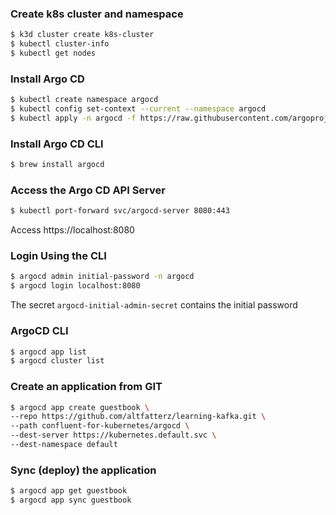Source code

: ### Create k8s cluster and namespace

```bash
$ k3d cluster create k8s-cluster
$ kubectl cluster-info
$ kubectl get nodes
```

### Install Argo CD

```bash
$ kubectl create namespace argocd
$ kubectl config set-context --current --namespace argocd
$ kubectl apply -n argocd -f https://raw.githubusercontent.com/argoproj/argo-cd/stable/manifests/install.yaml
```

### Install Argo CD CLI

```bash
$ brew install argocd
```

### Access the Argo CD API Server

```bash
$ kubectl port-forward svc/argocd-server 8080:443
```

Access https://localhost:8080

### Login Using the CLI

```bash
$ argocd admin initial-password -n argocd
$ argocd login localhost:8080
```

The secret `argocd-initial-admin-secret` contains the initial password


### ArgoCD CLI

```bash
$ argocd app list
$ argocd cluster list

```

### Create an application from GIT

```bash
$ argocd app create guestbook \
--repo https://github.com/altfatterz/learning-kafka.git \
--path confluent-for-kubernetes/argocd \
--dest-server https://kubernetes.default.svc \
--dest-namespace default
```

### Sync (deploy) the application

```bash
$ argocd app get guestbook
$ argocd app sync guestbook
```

• • • • • • •

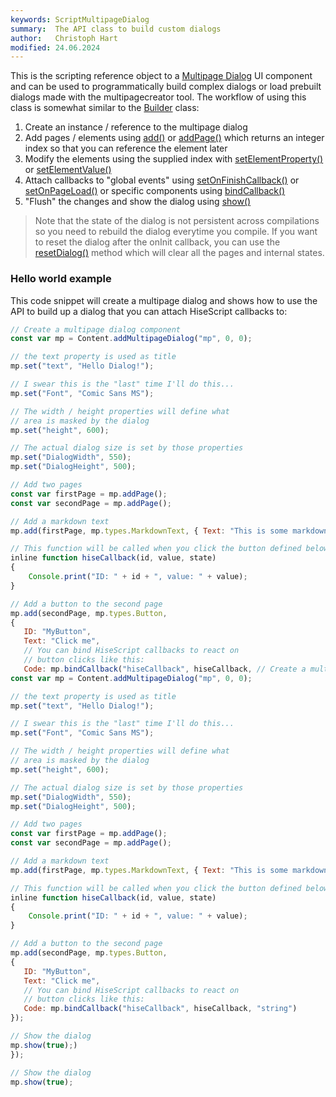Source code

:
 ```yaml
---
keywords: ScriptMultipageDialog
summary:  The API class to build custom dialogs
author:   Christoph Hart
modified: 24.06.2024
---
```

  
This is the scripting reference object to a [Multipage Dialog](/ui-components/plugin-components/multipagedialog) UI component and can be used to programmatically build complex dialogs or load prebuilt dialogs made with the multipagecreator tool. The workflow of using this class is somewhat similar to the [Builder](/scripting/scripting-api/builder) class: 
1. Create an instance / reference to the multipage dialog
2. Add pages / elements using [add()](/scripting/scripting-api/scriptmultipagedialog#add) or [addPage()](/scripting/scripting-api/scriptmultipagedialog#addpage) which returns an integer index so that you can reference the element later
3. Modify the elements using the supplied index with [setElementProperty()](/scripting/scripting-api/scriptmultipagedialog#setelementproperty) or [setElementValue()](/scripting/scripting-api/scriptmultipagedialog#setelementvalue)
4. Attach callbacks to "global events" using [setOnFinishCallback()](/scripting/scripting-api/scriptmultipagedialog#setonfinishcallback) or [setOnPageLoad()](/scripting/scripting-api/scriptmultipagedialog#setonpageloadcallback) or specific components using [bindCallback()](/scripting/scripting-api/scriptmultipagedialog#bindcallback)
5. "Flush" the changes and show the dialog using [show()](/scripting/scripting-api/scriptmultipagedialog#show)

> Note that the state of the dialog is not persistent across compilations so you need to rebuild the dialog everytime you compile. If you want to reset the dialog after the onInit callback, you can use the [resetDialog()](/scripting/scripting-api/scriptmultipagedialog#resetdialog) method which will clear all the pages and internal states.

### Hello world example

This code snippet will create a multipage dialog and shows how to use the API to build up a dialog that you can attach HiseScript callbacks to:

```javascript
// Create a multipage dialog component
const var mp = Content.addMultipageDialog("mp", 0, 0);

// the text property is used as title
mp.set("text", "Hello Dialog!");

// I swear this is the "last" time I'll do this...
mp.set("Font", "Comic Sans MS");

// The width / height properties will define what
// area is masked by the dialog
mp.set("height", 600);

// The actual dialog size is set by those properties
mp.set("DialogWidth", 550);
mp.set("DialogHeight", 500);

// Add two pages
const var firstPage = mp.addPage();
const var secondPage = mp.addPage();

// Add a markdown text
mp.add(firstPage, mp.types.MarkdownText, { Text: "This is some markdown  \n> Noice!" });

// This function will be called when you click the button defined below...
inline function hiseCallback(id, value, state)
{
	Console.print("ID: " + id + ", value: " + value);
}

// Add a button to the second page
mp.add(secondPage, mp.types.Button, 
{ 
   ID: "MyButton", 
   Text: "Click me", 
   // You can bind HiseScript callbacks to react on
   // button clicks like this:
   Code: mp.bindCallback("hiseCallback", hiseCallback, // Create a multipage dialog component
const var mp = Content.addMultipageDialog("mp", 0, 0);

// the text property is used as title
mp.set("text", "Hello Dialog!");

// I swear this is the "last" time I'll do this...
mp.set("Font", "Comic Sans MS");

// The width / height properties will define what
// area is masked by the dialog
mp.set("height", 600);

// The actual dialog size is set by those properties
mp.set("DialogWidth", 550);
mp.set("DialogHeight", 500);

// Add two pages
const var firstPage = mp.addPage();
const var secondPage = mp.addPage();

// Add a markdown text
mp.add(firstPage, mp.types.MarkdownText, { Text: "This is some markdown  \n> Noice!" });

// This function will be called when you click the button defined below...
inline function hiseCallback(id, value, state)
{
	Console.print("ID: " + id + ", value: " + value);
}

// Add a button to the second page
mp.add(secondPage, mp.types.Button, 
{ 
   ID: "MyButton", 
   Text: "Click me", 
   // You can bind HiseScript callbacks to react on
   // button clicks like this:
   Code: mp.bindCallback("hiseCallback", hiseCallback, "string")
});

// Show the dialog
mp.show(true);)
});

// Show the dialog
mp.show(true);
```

• • • • • • •

- **Problem statement**
Copy out each line of the listing that holds the word "guestbook".

- **Exercise response**
$ argocd app create guestbook \
$ argocd app get guestbook
$ argocd app sync guestbook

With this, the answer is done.